I was speaking to a young man last week who gets mid-back pain after running. He told me that he measures every single run he had ever done with his smart-watch. He said his running cadence was 95spm and his hand/foot synch was smooth, but left-dominant, and he had a fairly long stride length. He was convinced that all of this culminated in a perfect storm that caused his back to become strained.
In truth, the only problem with his running style was his positioning - he hunched forwards as he ran. He didn't need a fancy watch to tell him that - he needed a mirror!
Poor positioning is the number-one cause of injury in runners. Luckily, it's easy to diagnose and easy to correct. There are just 3 areas of the body you need to think about - spine, arms, and legs. Check out this helpful infographic from Gambetta Training:
Stand tall by squeezing your shoulder blades together, and externally rotating your shoulders.
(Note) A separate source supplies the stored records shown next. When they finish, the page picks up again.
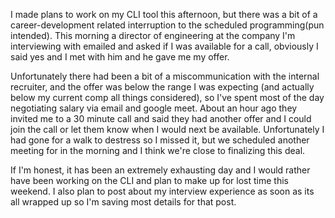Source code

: I made plans to work on my CLI tool this afternoon, but there was a bit of a career-development related interruption to the scheduled programming(pun intended). This morning a director of engineering at the company I'm interviewing with emailed and asked if I was available for a call, obviously I said yes and I met with him and he gave me my offer.

Unfortunately there had been a bit of a miscommunication with the internal recruiter, and the offer was below the range I was expecting (and actually below my current comp all things considered), so I've spent most of the day negotiating salary via email and google meet. About an hour ago they invited me to a 30 minute call and said they had another offer and I could join the call or let them know when I would next be available. Unfortunately I had gone for a walk to destress so I missed it, but we scheduled another meeting for in the morning and I think we're close to finalizing this deal.

If I'm honest, it has been an extremely exhausting day and I would rather have been working on the CLI and plan to make up for lost time this weekend. I also plan to post about my interview experience as soon as its all wrapped up so I'm saving most details for that post.
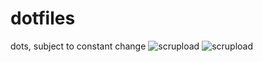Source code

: # dotfiles
dots, subject to constant change
![scrupload](https://image.prntscr.com/image/tIe5_U9WQUubJTM6wMFShw.png)
![scrupload](https://image.prntscr.com/image/dW0HW5nyRv_m4KYgidT0kg.png)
If you're struggling, picture pinching two $2 coins between your thumbs and forefingers.
Maintain "masses and spaces" by lifting your chin, and bracing your core.
Lean forward from the ankles, not the hips.
Let your arms move naturally - don't think too much about them. Let them move smoothly and they will maintain momentum and balance the body.
Pull your elbow back with force, then let it move gently forwards. This will support the forwards momentum of the legs.
Lift your legs backwards, from the hips. That means squeezing your glutes, rather than your hamstrings.
Land with your front foot under or behind your head.
Let your knees absorb the impact of the ground, rather than letting your foot slap it hard.
If you can pull those 3 things off, you will make a world of difference to your running performance and in preventing injury - much more that those small measurements on your smart-watch.